WORK INSTRUCTIONS -
Could you return the full listing, every line exactly as given?

[[ DATA FOR THIS EXERCISE, beginning ]]

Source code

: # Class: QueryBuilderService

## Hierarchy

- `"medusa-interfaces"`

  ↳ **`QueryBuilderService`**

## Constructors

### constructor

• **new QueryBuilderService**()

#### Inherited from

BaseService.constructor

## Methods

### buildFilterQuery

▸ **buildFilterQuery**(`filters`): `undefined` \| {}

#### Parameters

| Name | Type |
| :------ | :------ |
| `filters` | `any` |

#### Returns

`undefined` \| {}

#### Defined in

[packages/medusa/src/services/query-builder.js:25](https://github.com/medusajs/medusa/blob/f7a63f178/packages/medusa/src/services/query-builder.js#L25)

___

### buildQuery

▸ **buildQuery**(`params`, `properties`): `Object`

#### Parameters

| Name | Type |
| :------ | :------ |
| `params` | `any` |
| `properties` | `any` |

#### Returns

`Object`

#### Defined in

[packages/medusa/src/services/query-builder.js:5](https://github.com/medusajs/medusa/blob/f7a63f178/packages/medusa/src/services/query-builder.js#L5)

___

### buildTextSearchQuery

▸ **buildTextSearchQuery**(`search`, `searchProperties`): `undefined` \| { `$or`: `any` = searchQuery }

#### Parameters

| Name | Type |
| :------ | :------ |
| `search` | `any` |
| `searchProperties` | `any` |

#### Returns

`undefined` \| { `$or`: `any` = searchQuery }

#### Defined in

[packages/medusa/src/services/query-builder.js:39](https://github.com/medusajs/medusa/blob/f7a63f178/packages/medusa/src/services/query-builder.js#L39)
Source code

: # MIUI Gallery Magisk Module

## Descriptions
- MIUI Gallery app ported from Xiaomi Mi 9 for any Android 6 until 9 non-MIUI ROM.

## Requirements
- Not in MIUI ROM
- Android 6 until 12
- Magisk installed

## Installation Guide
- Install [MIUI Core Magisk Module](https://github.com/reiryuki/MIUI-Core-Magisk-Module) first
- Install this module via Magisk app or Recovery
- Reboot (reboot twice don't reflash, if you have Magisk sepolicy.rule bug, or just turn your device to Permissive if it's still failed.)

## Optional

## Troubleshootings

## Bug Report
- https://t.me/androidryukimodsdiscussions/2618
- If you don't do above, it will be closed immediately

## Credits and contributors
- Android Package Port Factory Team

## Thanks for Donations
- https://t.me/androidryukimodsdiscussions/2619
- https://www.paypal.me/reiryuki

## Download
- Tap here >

[[ DATA FOR THIS EXERCISE, end ]]

YOUR SOLUTION -
Source code

: # Class: QueryBuilderService

## Hierarchy

- `"medusa-interfaces"`

  ↳ **`QueryBuilderService`**

## Constructors

### constructor

• **new QueryBuilderService**()

#### Inherited from

BaseService.constructor

## Methods

### buildFilterQuery

▸ **buildFilterQuery**(`filters`): `undefined` \| {}

#### Parameters

| Name | Type |
| :------ | :------ |
| `filters` | `any` |

#### Returns

`undefined` \| {}

#### Defined in

[packages/medusa/src/services/query-builder.js:25](https://github.com/medusajs/medusa/blob/f7a63f178/packages/medusa/src/services/query-builder.js#L25)

___

### buildQuery

▸ **buildQuery**(`params`, `properties`): `Object`

#### Parameters

| Name | Type |
| :------ | :------ |
| `params` | `any` |
| `properties` | `any` |

#### Returns

`Object`

#### Defined in

[packages/medusa/src/services/query-builder.js:5](https://github.com/medusajs/medusa/blob/f7a63f178/packages/medusa/src/services/query-builder.js#L5)

___

### buildTextSearchQuery

▸ **buildTextSearchQuery**(`search`, `searchProperties`): `undefined` \| { `$or`: `any` = searchQuery }

#### Parameters

| Name | Type |
| :------ | :------ |
| `search` | `any` |
| `searchProperties` | `any` |

#### Returns

`undefined` \| { `$or`: `any` = searchQuery }

#### Defined in

[packages/medusa/src/services/query-builder.js:39](https://github.com/medusajs/medusa/blob/f7a63f178/packages/medusa/src/services/query-builder.js#L39)
Source code

: # MIUI Gallery Magisk Module

## Descriptions
- MIUI Gallery app ported from Xiaomi Mi 9 for any Android 6 until 9 non-MIUI ROM.

## Requirements
- Not in MIUI ROM
- Android 6 until 12
- Magisk installed

## Installation Guide
- Install [MIUI Core Magisk Module](https://github.com/reiryuki/MIUI-Core-Magisk-Module) first
- Install this module via Magisk app or Recovery
- Reboot (reboot twice don't reflash, if you have Magisk sepolicy.rule bug, or just turn your device to Permissive if it's still failed.)

## Optional

## Troubleshootings

## Bug Report
- https://t.me/androidryukimodsdiscussions/2618
- If you don't do above, it will be closed immediately

## Credits and contributors
- Android Package Port Factory Team

## Thanks for Donations
- https://t.me/androidryukimodsdiscussions/2619
- https://www.paypal.me/reiryuki

## Download
- Tap here >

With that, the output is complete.